# Getting to know Git
Tools used:
- `tree`
- `wc`
- `hexdump`

## The `.git` directory

In [1]:
git init first-repo

Initialized empty Git repository in /Users/trueskawka/Documents/Alicja/Projects/programming/building_git/first-repo/.git/


In [2]:
cd first-repo/

In [3]:
# list the directory structure
tree .git/

.git/
├── HEAD
├── config
├── description
├── hooks
│   ├── applypatch-msg.sample
│   ├── commit-msg.sample
│   ├── fsmonitor-watchman.sample
│   ├── post-update.sample
│   ├── pre-applypatch.sample
│   ├── pre-commit.sample
│   ├── pre-push.sample
│   ├── pre-rebase.sample
│   ├── pre-receive.sample
│   ├── prepare-commit-msg.sample
│   └── update.sample
├── info
│   └── exclude
├── objects
│   ├── info
│   └── pack
└── refs
    ├── heads
    └── tags

8 directories, 15 files


In [4]:
# configuration for this repository
cat .git/config

[core]
	repositoryformatversion = 0
	filemode = true
	bare = false
	logallrefupdates = true
	ignorecase = true
	precomposeunicode = true


- `repositoryformatversion = 0` - using version 0 of the repository format
- `filemode = true` - store each file's mode (e.g. if it's executable)
- `bare = false` - user will be editing working copy of files and creating commits
- `logallrefupdates = true` - reflog is enabled
- `ignorecase = true` and `precomposeunicode = true` - handle text encoding in OS X

In [9]:
# name of the repository
cat .git/description

Unnamed repository; edit this file 'description' to name the repository.


In [10]:
# reference to the current commit
cat .git/HEAD

ref: refs/heads/master


In [12]:
# .git/info contains metadata about the repository that don't fit into other main directories
# .git/info/exclude files that should not be checked in (not part of the source tree)
# as opposed to .gitignore which is tracked in Git
cat .git/info/exclude

# git ls-files --others --exclude-from=.git/info/exclude
# Lines that start with '#' are comments.
# For a project mostly in C, the following would be a good set of
# exclude patterns (uncomment them if you want to use them):
# *.[oa]
# *~


In [14]:
# scripts that Git will execute as part of core commands
# e.g. before creating a commit .git/hooks/pre-commit
# on init a lot of .sample files are created
cat .git/hooks/commit-msg.sample

#!/bin/sh
#
# An example hook script to check the commit log message.
# Called by "git commit" with one argument, the name of the file
# that has the commit message.  The hook should exit with non-zero
# status after issuing an appropriate message if it wants to stop the
# commit.  The hook is allowed to edit the commit message file.
#
# To enable this hook, rename this file to "commit-msg".

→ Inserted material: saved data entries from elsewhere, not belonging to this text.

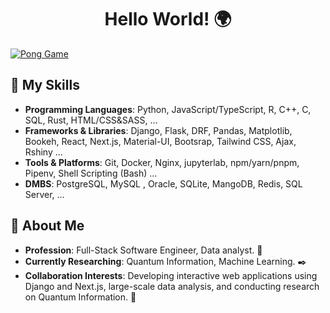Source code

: <div align="center">
  <h1>Hello World! 🌍</h1>
</div> 

[![Pong Game](https://justmrnone.github.io/NeverEndingPong/animation.gif)](https://justmrnone.github.io/NeverEndingPong)


## 🦾 My Skills

- **Programming Languages**: Python, JavaScript/TypeScript, R, C++, C, SQL, Rust, HTML/CSS&SASS, ...
- **Frameworks & Libraries**: Django, Flask, DRF, Pandas, Matplotlib, Bookeh, React, Next.js, Material-UI, Bootsrap, Tailwind CSS, Ajax, Rshiny ...
- **Tools & Platforms**: Git, Docker, Nginx, jupyterlab, npm/yarn/pnpm, Pipenv, Shell Scripting (Bash) ...
- **DMBS**: PostgreSQL, MySQL , Oracle, SQLite, MangoDB, Redis, SQL Server, ...

<!--
Poetry, Jenkins, GitHub Actions, GitLab CI, Kubernetes, AWS.
## 📜 Certifications 

### HarvardX Certifications 

[Kamyar Bashar's HarvardX Certificates.pdf](https://github.com/user-attachments/files/16071887/Kamyar.Bashar.s.HarvardX.Certificates.pdf)

### Other Certifications 

[Kamyar Bashar's Other Certifications.pdf](https://github.com/user-attachments/files/16071910/Kamyar.Bashar.s.Other.Certifications.pdf)
-->

## 🤘 About Me

- **Profession**: Full-Stack Software Engineer, Data analyst. 🔧
- **Currently Researching**: Quantum Information, Machine Learning. ✒️
- **Collaboration Interests**: Developing interactive web applications using Django and Next.js, large-scale data analysis, and conducting research on Quantum Information. 🤝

# Uncomment the below to add a Signed-off-by line to the message.
# Doing this in a hook is a bad idea in general, but the prepare-commit-msg
# hook is more suited to it.
#
# SOB=$(git var GIT_AUTHOR_IDENT | sed -n 's/^\(.*>\).*$/Signed-off-by: \1/p')
# grep -qs "^$SOB" "$1" || echo "$SOB" >> "$1"

# This example catches duplicate Signed-off-by lines.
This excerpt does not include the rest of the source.